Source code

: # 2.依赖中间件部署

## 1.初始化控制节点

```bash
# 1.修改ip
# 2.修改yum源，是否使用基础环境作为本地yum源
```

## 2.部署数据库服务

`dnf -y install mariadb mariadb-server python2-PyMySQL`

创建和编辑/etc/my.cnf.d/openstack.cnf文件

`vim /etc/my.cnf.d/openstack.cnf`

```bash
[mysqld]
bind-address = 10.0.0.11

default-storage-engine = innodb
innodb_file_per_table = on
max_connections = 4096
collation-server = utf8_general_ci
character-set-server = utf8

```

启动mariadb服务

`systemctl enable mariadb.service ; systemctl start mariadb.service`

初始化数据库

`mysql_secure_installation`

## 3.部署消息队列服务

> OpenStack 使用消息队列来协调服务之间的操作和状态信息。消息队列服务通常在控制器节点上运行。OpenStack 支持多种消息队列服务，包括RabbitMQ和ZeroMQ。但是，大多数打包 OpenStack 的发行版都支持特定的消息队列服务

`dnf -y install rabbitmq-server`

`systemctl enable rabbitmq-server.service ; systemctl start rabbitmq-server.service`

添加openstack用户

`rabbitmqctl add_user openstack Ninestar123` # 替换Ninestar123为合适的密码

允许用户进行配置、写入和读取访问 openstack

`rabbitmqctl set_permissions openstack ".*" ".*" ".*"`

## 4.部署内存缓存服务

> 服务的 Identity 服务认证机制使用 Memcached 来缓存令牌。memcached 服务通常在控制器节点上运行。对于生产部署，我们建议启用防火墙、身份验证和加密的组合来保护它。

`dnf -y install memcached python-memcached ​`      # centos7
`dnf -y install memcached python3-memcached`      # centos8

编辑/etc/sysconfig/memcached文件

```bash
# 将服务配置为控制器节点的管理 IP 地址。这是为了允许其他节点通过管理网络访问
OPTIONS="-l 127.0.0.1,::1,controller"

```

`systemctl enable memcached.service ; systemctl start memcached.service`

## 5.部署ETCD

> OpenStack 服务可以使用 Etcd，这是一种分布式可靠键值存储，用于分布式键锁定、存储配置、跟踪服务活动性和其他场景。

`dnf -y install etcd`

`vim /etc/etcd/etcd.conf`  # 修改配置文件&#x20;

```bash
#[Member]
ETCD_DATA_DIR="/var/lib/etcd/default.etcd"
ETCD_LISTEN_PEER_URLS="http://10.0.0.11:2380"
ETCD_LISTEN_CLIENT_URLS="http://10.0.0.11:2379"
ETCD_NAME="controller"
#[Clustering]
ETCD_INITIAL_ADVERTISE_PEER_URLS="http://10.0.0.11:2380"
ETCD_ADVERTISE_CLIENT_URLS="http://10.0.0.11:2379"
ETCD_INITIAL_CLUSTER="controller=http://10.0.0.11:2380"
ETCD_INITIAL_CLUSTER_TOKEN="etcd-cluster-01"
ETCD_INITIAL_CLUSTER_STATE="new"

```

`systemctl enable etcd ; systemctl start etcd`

## Assignment
Every entry is to be copied exactly, with none omitted.

## Response to the task
Source code

: # 2.依赖中间件部署

## 1.初始化控制节点

```bash
# 1.修改ip
# 2.修改yum源，是否使用基础环境作为本地yum源
```

## 2.部署数据库服务

`dnf -y install mariadb mariadb-server python2-PyMySQL`

创建和编辑/etc/my.cnf.d/openstack.cnf文件

`vim /etc/my.cnf.d/openstack.cnf`

```bash
[mysqld]
bind-address = 10.0.0.11

default-storage-engine = innodb
innodb_file_per_table = on
max_connections = 4096
collation-server = utf8_general_ci
character-set-server = utf8

```

启动mariadb服务

`systemctl enable mariadb.service ; systemctl start mariadb.service`

初始化数据库

`mysql_secure_installation`

## 3.部署消息队列服务

> OpenStack 使用消息队列来协调服务之间的操作和状态信息。消息队列服务通常在控制器节点上运行。OpenStack 支持多种消息队列服务，包括RabbitMQ和ZeroMQ。但是，大多数打包 OpenStack 的发行版都支持特定的消息队列服务

`dnf -y install rabbitmq-server`

`systemctl enable rabbitmq-server.service ; systemctl start rabbitmq-server.service`

添加openstack用户

`rabbitmqctl add_user openstack Ninestar123` # 替换Ninestar123为合适的密码

允许用户进行配置、写入和读取访问 openstack

`rabbitmqctl set_permissions openstack ".*" ".*" ".*"`

## 4.部署内存缓存服务

> 服务的 Identity 服务认证机制使用 Memcached 来缓存令牌。memcached 服务通常在控制器节点上运行。对于生产部署，我们建议启用防火墙、身份验证和加密的组合来保护它。

`dnf -y install memcached python-memcached ​`      # centos7
`dnf -y install memcached python3-memcached`      # centos8

编辑/etc/sysconfig/memcached文件

```bash
# 将服务配置为控制器节点的管理 IP 地址。这是为了允许其他节点通过管理网络访问
OPTIONS="-l 127.0.0.1,::1,controller"

```

`systemctl enable memcached.service ; systemctl start memcached.service`

## 5.部署ETCD

> OpenStack 服务可以使用 Etcd，这是一种分布式可靠键值存储，用于分布式键锁定、存储配置、跟踪服务活动性和其他场景。

`dnf -y install etcd`

`vim /etc/etcd/etcd.conf`  # 修改配置文件&#x20;

```bash
#[Member]
ETCD_DATA_DIR="/var/lib/etcd/default.etcd"
ETCD_LISTEN_PEER_URLS="http://10.0.0.11:2380"
ETCD_LISTEN_CLIENT_URLS="http://10.0.0.11:2379"
ETCD_NAME="controller"
#[Clustering]
ETCD_INITIAL_ADVERTISE_PEER_URLS="http://10.0.0.11:2380"
ETCD_ADVERTISE_CLIENT_URLS="http://10.0.0.11:2379"
ETCD_INITIAL_CLUSTER="controller=http://10.0.0.11:2380"
ETCD_INITIAL_CLUSTER_TOKEN="etcd-cluster-01"
ETCD_INITIAL_CLUSTER_STATE="new"

```

`systemctl enable etcd ; systemctl start etcd`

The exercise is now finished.